The council should have powers to punish businesses that fail to pay the minimum wage, a senior Labour councillor has said.
Andy Hull, Islington Council’s executive member for finance, said: “Councils can’t do a great deal without additional power…even if we think there is significant exploitation in our patch.”
“What I’ve been pushing for is for the government to at least partially devolve responsibilities for minimum wage enforcement to local authorities, [and] give them the power to investigate and to punish non-compliance”.
Mr Hull said that it is very likely that some businesses in the borough are not paying the national minimum wage.
“I think it would be naïve to think it isn’t [taking place] when a lot of the factors that conspire to give rise to minimum wage non-compliance are present in Islington.”

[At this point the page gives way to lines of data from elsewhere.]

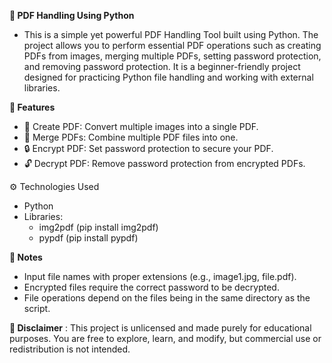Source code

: **📄 PDF Handling Using Python**
  - This is a simple yet powerful PDF Handling Tool built using Python. The project allows you to perform essential PDF operations such as creating PDFs from images, merging multiple PDFs, setting password protection, and removing password protection. It is a beginner-friendly project designed for practicing Python file handling and working with external libraries.

**🚀 Features**
  - 📂 Create PDF: Convert multiple images into a single PDF.
  - 🔗 Merge PDFs: Combine multiple PDF files into one.
  - 🔒 Encrypt PDF: Set password protection to secure your PDF.
  - 🔓 Decrypt PDF: Remove password protection from encrypted PDFs.

⚙️ Technologies Used
  - Python
  - Libraries:
      - img2pdf (pip install img2pdf)
      - pypdf (pip install pypdf)

**📌 Notes**
  - Input file names with proper extensions (e.g., image1.jpg, file.pdf).
  - Encrypted files require the correct password to be decrypted.
  - File operations depend on the files being in the same directory as the script.

**📄 Disclaimer** :
This project is unlicensed and made purely for educational purposes. You are free to explore, learn, and modify, but commercial use or redistribution is not intended.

He said that these factors included the “high immigrant work force” and the “proliferation of hotels and restaurants where this practice is common”.
Mr Hull said the council’s relationship with local businesses means that they are well placed to crack down on employers breaking the law: “It’s about knowing your patch; being much closer to the ground. [The council] knows where to go looking.
“We’re already dealing with [businesses] on trade waste, health and safety, and planning and licensing, and we’re already having to use enforcement powers in those regards”.
Earlier this week nearly 50 employers were “named and shamed” by the government for not paying the minimum wage.
A report by Newham Council estimated that people in the UK are losing more than £500m from employers ignoring the law.
It also suggested that 17 per cent of working residents in Newham are paid below the minimum wage.
Bharat Mehta, chief executive of anti-poverty charity Trust for London, said: “The face of poverty in the UK is changing, with low pay and in-work poverty increasing. At the very least no one should be cheated out of their right to being paid the legal minimum and to help with this we need to introduce measures such as giving local councils enforcement powers.
“But we need to do more than this if we really want to tackle poverty and inequality. For example, we need more genuinely affordable housing – to rent and to buy – and employers need to be encouraged to pay at or above the Living Wage.”